In Grade 8, a specific standard and cluster that include application are 8.EE.8c and 8.F.B. Examples of problems that address these standards include:

  • Chapter 4 "Who will win the race?" Class Activity and Homework is a multi-step problem leading to two linear equations in two variables that encourage students to use their own methods of problem solving so that there are multiple paths of entry. (8.EE.8c)
  • In Chapter 4 Section 4.2 students solve simultaneous linear equations that have one, no, or infinitely many solutions using algebraic methods. For example, Homework 4.2e Question 4 asks the following: “Sarah has $400 in her savings account, and she has to pay $15 each month to her parents for her cellphone. Darius has $50, and he saves $20 each month from his job walking dogs for his neighbor. At this rate, when will Sarah and Darius have the same amount of money? How much money will they each have?” (8.EE.8c)

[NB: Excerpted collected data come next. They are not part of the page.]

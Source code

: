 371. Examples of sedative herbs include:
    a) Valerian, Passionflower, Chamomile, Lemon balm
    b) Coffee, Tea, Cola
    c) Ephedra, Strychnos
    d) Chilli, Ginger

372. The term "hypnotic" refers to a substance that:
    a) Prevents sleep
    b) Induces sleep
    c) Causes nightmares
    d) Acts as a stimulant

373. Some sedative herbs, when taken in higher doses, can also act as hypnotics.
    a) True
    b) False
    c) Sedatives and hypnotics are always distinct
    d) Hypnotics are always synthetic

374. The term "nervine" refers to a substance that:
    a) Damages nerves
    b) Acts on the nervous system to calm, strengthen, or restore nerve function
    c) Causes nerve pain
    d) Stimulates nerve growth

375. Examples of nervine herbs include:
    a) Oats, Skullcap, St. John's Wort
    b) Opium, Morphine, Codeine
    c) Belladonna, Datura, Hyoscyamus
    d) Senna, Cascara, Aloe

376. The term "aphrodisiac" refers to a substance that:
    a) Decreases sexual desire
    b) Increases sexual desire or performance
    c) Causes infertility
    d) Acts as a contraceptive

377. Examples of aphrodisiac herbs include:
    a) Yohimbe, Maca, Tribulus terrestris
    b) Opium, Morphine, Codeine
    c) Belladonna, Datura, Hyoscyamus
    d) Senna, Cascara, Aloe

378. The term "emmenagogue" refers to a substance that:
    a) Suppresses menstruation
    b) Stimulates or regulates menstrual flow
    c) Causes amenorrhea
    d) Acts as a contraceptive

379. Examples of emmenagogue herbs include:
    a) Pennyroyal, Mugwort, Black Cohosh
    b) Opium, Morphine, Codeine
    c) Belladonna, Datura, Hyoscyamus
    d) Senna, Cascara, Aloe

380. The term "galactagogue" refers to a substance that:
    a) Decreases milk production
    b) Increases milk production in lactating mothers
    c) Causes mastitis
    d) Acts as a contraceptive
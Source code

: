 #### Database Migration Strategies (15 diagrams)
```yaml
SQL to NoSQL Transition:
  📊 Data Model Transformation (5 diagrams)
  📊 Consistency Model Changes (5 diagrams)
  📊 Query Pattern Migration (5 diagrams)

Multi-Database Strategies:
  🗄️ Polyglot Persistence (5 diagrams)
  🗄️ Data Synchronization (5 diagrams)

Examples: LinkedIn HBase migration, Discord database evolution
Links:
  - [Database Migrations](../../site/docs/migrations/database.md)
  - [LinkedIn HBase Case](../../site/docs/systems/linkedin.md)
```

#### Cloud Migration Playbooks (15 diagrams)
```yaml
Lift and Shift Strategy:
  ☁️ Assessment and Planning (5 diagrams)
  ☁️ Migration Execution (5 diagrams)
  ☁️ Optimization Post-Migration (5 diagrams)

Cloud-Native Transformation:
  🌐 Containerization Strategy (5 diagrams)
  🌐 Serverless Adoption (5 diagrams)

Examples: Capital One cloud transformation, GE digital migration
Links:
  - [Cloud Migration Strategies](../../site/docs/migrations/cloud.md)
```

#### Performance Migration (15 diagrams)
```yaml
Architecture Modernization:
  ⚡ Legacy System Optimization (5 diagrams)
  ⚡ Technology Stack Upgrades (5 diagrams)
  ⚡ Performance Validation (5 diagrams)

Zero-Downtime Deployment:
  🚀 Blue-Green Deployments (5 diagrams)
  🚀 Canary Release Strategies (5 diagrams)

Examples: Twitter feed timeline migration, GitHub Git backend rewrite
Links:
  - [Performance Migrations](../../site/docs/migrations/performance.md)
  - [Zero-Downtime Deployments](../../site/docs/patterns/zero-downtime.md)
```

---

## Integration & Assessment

  • In Chapter 2 students calculate the cost for attending the state fair and riding various rides given the costs for the fair and each ride. Students determine the total number of rides that can be be purchased, given a specific amount, and create a table and graph to represent the situation. (8.F.B)
  • Chapter 5 Section 5.3 includes real-world contexts such as a height vs. time function, pennies earned per day, and the half-life of Carbon-14. (8.F.B)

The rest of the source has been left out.